# Super Storm Sandy



## NuMosaFarms (Mar 26, 2012)

Hey everyone,

What a last two days. We live right on the coast of Delaware and spent the last week getting ready for Sandy. As it turned out she hit us straight on in full force. Everyone around us was evacuated, but we refused to leave all of our animals. At first we were mainly concerned about our two little baby bucks, cause their barn isnt as large or as sturdy as the one our does are in. So after the storm first got started, we took everything out of our 8 x 10 utility room, laid down heavy black plastic, filled the room with straw and hay, and then moved the two little boys into the house. Although it was extremely comical, everything went fine. Then Sandy started hitting HARD... REALLY HARD. We watched as 75 mph winds pounded our buildings and doubled huge trees over, and watched as the water level and flood get higher & higher. The flood water kept creeping closer and closer to our does barn. Didn't take long for panic to set in, so we took one of our bathrooms and did the same as the utility room. Black plastic went down followed by hay and straw. We moved the two little boys from the utility room to the bathroom, then went out into the storm and brought in out 3 girls and 1 weather into the utility room. Ever tried running in 50 to 70 mph winds carrying a goat...lol. Not something I would recommend. After getting all 6 goats settled inside the house, we just settled in for the rest of the night and kept our fingers crossed. Power went out, trees kept bending and cracking, and the flood waters surrounded the house and just kept getting deeper. Was a complete nerve wracking two days of super storm Sandy, but this morning brought in a new day with much calmer winds and only light sprinkles of rain. We survived what they are calling the "storm of the century", and we did it with all of our goats in the house. Was kinda funny waking up to the echos of "baahhhhhhhhh" all through the house. God ya got to love goats.....

Thanks,
BJ & Debbie

P.S. We took lots of pics of our "indoor goats", and will post them soon as we have time to load them.


----------



## mistyblue (Nov 13, 2008)

Oh my, I am glad to hear that everything is ok. Sounds like it was scary there for a bit. LOL completly understand about goats in the house, when Ike hit here I had a FF with her two doelings in my spare room as well. Hopefully you are past the worst of it and can get back to normal. Don't forget to post pictures would love to see your house goats.


----------



## ksalvagno (Oct 6, 2009)

I'm sure glad you were able to stay at home and take care of everything and everyone is ok. I hope you get your power back soon.


----------



## clearwtrbeach (May 10, 2012)

I'm glad you made it through. I've worried about all of you on the eastern side of the states. I've kind of looked through the different sandy strings, I don't see anyone that was hurt or injured and that's a blessing.


----------



## redtailgal (Mar 29, 2011)

I've been watching the news and worrying for everyone. I guess my worrying isnt too helpful, but still, I'm thinking and praying for all of you.


----------



## Texas.girl (Dec 20, 2011)

We had enough trouble corraling two does (who didn't want to) into the garden and keeping a rutting buck (who was chasing one of the does) out of the garden. About wiped us out. I can't imagine trying to convince a bunch of goats to go with you in blinding wind and rain to a new location.


----------



## packhillboers (Feb 2, 2011)

Oh I am so glad you made it thru' that storm ok. I really enjoyed reading your post for sure. It is so hard to imagine it all as we are in such warm sunny weather of California. My mom keeps up on all the storms as we have extended fam and friends back east. Very fun reading about the animals in the house. Good job and real good to have the plastic down for easy clean up.


----------



## NuMosaFarms (Mar 26, 2012)

Four of the six goats had no choice......they were picked up a carried....lol. Luckily the two biggest does (to big to carry) ran with us on leashes as soon as they hit the wind and rain. The hard part was convincing them through the house and down the hallway....lol.

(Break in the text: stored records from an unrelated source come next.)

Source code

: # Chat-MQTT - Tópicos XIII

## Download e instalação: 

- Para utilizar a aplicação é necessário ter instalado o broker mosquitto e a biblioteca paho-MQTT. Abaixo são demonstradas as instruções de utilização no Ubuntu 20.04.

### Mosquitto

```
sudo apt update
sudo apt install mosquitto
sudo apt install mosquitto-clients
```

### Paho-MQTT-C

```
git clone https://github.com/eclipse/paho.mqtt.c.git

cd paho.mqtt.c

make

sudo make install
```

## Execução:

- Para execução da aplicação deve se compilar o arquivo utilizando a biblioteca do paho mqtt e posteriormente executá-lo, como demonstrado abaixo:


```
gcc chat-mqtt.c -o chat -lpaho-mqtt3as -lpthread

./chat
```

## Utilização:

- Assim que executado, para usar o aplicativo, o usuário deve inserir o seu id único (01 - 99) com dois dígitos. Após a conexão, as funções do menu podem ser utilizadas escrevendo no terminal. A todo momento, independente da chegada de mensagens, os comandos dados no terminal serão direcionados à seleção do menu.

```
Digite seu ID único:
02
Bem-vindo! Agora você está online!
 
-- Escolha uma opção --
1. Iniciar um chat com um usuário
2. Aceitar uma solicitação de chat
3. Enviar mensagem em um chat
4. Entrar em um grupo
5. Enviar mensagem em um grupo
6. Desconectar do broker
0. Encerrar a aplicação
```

Unfortunately, our local news said that Sandy left 35 dead in her wake. We just feel lucky and blessed to have survived it the way we did. Mother Nature wrath truly has no equal.....

BJ & Debbie


----------



## J.O.Y. Farm (Jan 10, 2012)

Glad your safe!! So awful that Sandy claimed so many lives... 

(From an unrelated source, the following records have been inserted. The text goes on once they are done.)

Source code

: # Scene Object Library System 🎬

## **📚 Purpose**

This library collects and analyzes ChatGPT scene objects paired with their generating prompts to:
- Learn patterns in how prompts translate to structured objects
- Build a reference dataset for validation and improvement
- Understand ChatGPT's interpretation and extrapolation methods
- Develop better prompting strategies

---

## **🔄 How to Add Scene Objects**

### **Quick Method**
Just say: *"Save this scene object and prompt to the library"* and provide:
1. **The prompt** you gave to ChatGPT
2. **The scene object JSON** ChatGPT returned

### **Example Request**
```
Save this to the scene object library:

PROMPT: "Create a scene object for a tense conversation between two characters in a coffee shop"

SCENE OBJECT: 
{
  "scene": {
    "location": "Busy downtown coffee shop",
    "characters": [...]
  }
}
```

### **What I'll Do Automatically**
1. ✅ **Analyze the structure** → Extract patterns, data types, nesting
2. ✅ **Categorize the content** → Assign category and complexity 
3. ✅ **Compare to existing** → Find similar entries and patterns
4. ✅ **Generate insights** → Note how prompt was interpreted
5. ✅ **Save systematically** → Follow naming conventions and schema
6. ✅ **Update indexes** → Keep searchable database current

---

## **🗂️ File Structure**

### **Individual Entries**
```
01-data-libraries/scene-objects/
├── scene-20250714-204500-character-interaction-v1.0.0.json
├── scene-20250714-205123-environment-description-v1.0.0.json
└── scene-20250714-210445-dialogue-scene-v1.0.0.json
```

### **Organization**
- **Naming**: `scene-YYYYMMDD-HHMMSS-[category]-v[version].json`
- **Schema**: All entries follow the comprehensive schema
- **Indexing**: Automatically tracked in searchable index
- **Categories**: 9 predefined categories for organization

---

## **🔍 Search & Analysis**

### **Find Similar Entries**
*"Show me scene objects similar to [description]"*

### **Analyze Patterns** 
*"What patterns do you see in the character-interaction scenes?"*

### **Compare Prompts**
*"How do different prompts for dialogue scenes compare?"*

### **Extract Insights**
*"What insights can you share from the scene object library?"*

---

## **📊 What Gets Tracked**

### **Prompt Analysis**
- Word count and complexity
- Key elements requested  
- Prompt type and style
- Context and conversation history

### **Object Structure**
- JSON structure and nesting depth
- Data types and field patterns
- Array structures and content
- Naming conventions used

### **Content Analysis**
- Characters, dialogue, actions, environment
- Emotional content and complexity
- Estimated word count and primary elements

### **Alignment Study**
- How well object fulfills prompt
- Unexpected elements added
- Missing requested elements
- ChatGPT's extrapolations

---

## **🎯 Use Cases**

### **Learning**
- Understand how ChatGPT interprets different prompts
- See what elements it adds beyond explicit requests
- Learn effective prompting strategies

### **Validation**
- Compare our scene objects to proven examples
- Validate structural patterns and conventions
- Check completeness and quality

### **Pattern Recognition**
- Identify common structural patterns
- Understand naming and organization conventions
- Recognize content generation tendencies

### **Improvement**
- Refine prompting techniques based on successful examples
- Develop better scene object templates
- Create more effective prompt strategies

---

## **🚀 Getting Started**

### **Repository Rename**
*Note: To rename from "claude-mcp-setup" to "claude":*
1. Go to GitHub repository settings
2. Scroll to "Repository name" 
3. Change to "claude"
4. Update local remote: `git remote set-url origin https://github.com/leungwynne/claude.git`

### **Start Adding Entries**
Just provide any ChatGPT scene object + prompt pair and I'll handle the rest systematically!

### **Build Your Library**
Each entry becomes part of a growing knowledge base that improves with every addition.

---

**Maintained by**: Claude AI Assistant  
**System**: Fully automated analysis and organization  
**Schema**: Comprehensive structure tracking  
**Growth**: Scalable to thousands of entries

LAst year we brought our goats in the house with the hurricane  This year we had more/bigger goats and couldn't so they were all cozy in kidding stalls in the barn


----------



## Mystica25 (Oct 8, 2012)

Glad to hear you, your family, and goats are ok!


----------



## 8566 (Jul 18, 2012)

The crazy things we do for our animals. I am sooo very happy no one got hit with a tree or something. I hope your cleanup is small.


----------



## Trickyroo (Sep 26, 2012)

OMG !! I am so glad you guys are all fine ! How horrible !
I can only imagine how hard it must have been to be out in those winds carrying goats into the house ! I read your post and was reliving the horror all over , but yours was unbelievable !! That must have been so freakin scary ! 
I would love to wake up to hearing baaaaas , lol. But under different circumstances 
Hope your cleanup is quick and easy ...good idea about using the
plastic


----------



## Trickyroo (Sep 26, 2012)

I think Im going to go small and get myself some dwarfs .....
I probably could sneak them all in the house ( big ole house )
and my husband wouldn't find them for days , lolol
Hmmmmm :goattruck:


----------



## Texas.girl (Dec 20, 2011)

Trickyroo said:


> I would love to wake up to hearing baaaaas , lol.


Right outside our dining room window is a 10by10 dog, I mean goat kennel where we keep our bottle babies. Boots is our little alarm clock. He doesn't really do much baaaas, more like a siren. He lets us know when it is meal time.:leap:


----------